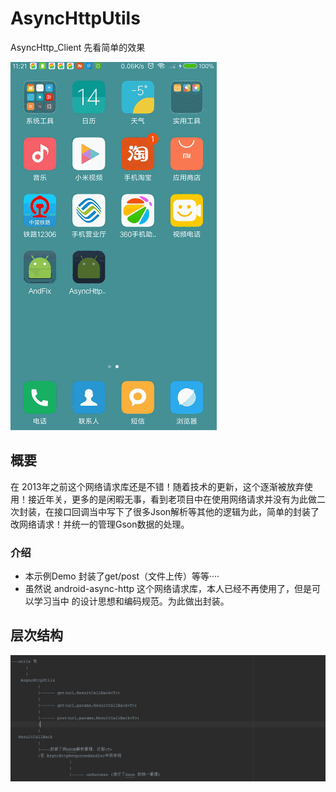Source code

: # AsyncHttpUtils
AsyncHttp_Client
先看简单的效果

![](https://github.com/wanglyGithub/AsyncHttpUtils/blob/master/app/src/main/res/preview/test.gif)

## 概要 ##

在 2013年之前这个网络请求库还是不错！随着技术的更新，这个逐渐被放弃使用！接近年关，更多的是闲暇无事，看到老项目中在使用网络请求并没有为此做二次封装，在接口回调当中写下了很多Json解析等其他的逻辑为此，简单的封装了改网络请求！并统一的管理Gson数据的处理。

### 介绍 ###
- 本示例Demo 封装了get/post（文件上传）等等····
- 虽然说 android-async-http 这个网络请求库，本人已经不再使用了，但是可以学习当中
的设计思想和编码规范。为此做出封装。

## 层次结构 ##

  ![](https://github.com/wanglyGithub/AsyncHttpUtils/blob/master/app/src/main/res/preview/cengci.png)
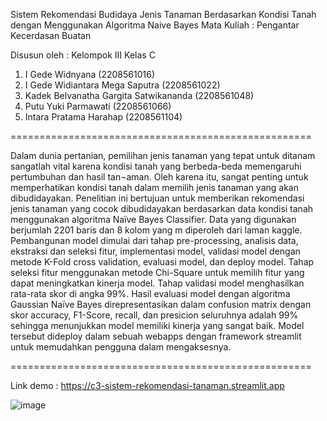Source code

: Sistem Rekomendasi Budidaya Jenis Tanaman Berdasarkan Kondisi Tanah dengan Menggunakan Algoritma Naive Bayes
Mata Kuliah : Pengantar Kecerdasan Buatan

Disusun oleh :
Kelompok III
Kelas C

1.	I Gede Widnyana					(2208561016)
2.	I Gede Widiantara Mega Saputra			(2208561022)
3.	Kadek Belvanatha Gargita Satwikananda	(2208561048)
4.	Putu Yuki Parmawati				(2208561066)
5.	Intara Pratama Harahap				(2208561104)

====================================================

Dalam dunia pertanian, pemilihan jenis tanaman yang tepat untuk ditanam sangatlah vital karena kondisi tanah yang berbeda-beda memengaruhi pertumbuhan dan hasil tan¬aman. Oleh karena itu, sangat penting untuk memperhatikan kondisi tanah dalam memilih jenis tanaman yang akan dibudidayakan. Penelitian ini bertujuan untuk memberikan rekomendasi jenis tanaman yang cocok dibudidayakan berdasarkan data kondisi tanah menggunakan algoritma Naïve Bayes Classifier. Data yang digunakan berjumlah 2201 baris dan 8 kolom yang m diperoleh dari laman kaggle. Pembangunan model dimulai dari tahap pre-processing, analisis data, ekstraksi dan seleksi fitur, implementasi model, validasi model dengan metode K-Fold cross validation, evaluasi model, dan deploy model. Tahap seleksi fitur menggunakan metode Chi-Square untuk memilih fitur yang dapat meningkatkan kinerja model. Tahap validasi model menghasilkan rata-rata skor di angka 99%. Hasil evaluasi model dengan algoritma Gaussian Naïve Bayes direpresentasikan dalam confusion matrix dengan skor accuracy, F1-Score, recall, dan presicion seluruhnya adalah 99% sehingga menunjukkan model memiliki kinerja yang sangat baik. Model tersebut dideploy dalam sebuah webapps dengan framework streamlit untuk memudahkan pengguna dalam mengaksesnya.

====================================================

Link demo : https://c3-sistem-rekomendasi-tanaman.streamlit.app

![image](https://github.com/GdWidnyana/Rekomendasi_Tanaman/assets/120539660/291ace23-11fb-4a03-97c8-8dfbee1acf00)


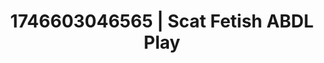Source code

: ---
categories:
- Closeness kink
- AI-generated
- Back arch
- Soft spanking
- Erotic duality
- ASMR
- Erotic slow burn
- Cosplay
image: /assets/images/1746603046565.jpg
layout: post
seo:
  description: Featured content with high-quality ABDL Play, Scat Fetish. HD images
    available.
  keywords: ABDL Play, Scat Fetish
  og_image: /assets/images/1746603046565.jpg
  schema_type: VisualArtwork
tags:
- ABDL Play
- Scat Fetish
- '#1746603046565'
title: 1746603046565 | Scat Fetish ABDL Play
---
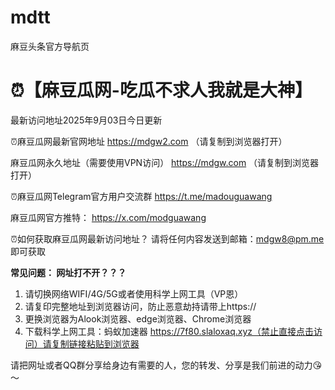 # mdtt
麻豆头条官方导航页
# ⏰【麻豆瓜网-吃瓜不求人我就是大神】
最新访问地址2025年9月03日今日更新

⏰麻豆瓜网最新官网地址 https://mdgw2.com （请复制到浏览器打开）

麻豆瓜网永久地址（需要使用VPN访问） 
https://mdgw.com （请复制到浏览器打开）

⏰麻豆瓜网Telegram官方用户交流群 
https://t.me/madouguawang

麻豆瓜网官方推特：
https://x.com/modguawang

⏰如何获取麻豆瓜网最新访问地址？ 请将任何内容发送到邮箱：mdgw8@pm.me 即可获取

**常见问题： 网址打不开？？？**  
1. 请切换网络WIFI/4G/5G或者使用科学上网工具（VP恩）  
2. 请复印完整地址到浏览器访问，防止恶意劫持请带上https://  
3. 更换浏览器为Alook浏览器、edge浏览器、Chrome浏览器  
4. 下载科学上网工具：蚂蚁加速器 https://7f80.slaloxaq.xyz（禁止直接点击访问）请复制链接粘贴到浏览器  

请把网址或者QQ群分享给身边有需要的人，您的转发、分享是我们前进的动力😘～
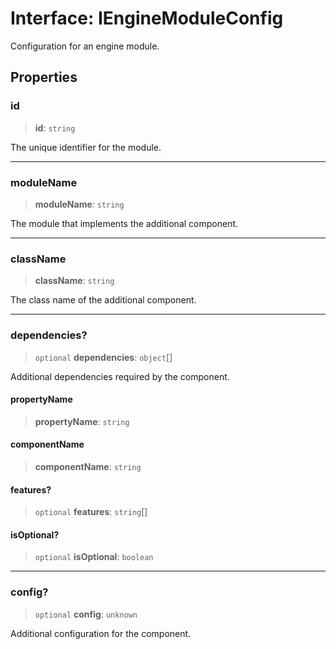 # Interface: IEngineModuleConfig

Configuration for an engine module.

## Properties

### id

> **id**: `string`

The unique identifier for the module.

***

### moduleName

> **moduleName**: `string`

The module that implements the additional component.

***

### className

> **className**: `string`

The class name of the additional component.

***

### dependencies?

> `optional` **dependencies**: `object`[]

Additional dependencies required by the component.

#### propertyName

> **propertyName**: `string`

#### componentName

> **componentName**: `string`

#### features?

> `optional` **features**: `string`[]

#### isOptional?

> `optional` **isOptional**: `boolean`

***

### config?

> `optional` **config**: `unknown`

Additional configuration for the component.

____________

### ABOUT THIS TASK
Leaving the images out, return every record exactly.

### EXERCISE ANSWER
Source code

: # AsyncHttpUtils
AsyncHttp_Client
先看简单的效果

![](https://github.com/wanglyGithub/AsyncHttpUtils/blob/master/app/src/main/res/preview/test.gif)

## 概要 ##

在 2013年之前这个网络请求库还是不错！随着技术的更新，这个逐渐被放弃使用！接近年关，更多的是闲暇无事，看到老项目中在使用网络请求并没有为此做二次封装，在接口回调当中写下了很多Json解析等其他的逻辑为此，简单的封装了改网络请求！并统一的管理Gson数据的处理。

### 介绍 ###
- 本示例Demo 封装了get/post（文件上传）等等····
- 虽然说 android-async-http 这个网络请求库，本人已经不再使用了，但是可以学习当中
的设计思想和编码规范。为此做出封装。

## 层次结构 ##

  ![](https://github.com/wanglyGithub/AsyncHttpUtils/blob/master/app/src/main/res/preview/cengci.png)
Source code

: Sistem Rekomendasi Budidaya Jenis Tanaman Berdasarkan Kondisi Tanah dengan Menggunakan Algoritma Naive Bayes
Mata Kuliah : Pengantar Kecerdasan Buatan

Disusun oleh :
Kelompok III
Kelas C

1.	I Gede Widnyana					(2208561016)
2.	I Gede Widiantara Mega Saputra			(2208561022)
3.	Kadek Belvanatha Gargita Satwikananda	(2208561048)
4.	Putu Yuki Parmawati				(2208561066)
5.	Intara Pratama Harahap				(2208561104)

====================================================

Dalam dunia pertanian, pemilihan jenis tanaman yang tepat untuk ditanam sangatlah vital karena kondisi tanah yang berbeda-beda memengaruhi pertumbuhan dan hasil tan¬aman. Oleh karena itu, sangat penting untuk memperhatikan kondisi tanah dalam memilih jenis tanaman yang akan dibudidayakan. Penelitian ini bertujuan untuk memberikan rekomendasi jenis tanaman yang cocok dibudidayakan berdasarkan data kondisi tanah menggunakan algoritma Naïve Bayes Classifier. Data yang digunakan berjumlah 2201 baris dan 8 kolom yang m diperoleh dari laman kaggle. Pembangunan model dimulai dari tahap pre-processing, analisis data, ekstraksi dan seleksi fitur, implementasi model, validasi model dengan metode K-Fold cross validation, evaluasi model, dan deploy model. Tahap seleksi fitur menggunakan metode Chi-Square untuk memilih fitur yang dapat meningkatkan kinerja model. Tahap validasi model menghasilkan rata-rata skor di angka 99%. Hasil evaluasi model dengan algoritma Gaussian Naïve Bayes direpresentasikan dalam confusion matrix dengan skor accuracy, F1-Score, recall, dan presicion seluruhnya adalah 99% sehingga menunjukkan model memiliki kinerja yang sangat baik. Model tersebut dideploy dalam sebuah webapps dengan framework streamlit untuk memudahkan pengguna dalam mengaksesnya.

====================================================

Link demo : https://c3-sistem-rekomendasi-tanaman.streamlit.app

![image](https://github.com/GdWidnyana/Rekomendasi_Tanaman/assets/120539660/291ace23-11fb-4a03-97c8-8dfbee1acf00)


Source code

: ---
categories:
- Closeness kink
- AI-generated
- Back arch
- Soft spanking
- Erotic duality
- ASMR
- Erotic slow burn
- Cosplay
image: /assets/images/1746603046565.jpg
layout: post
seo:
  description: Featured content with high-quality ABDL Play, Scat Fetish. HD images
    available.
  keywords: ABDL Play, Scat Fetish
  og_image: /assets/images/1746603046565.jpg
  schema_type: VisualArtwork
tags:
- ABDL Play
- Scat Fetish
- '#1746603046565'
title: 1746603046565 | Scat Fetish ABDL Play
---
 # mdtt
麻豆头条官方导航页
# ⏰【麻豆瓜网-吃瓜不求人我就是大神】
最新访问地址2025年9月03日今日更新

⏰麻豆瓜网最新官网地址 https://mdgw2.com （请复制到浏览器打开）

麻豆瓜网永久地址（需要使用VPN访问） 
https://mdgw.com （请复制到浏览器打开）

⏰麻豆瓜网Telegram官方用户交流群 
https://t.me/madouguawang

麻豆瓜网官方推特：
https://x.com/modguawang

⏰如何获取麻豆瓜网最新访问地址？ 请将任何内容发送到邮箱：mdgw8@pm.me 即可获取

**常见问题： 网址打不开？？？**  
1. 请切换网络WIFI/4G/5G或者使用科学上网工具（VP恩）  
2. 请复印完整地址到浏览器访问，防止恶意劫持请带上https://  
3. 更换浏览器为Alook浏览器、edge浏览器、Chrome浏览器  
4. 下载科学上网工具：蚂蚁加速器 https://7f80.slaloxaq.xyz（禁止直接点击访问）请复制链接粘贴到浏览器  

请把网址或者QQ群分享给身边有需要的人，您的转发、分享是我们前进的动力😘～
 # Interface: IEngineModuleConfig

Configuration for an engine module.

## Properties

### id

> **id**: `string`

The unique identifier for the module.

***

### moduleName

> **moduleName**: `string`

The module that implements the additional component.

***

### className

> **className**: `string`

The class name of the additional component.

***

### dependencies?

> `optional` **dependencies**: `object`[]

Additional dependencies required by the component.

#### propertyName

> **propertyName**: `string`

#### componentName

> **componentName**: `string`

#### features?

> `optional` **features**: `string`[]

#### isOptional?

> `optional` **isOptional**: `boolean`

***

### config?

> `optional` **config**: `unknown`

Additional configuration for the component.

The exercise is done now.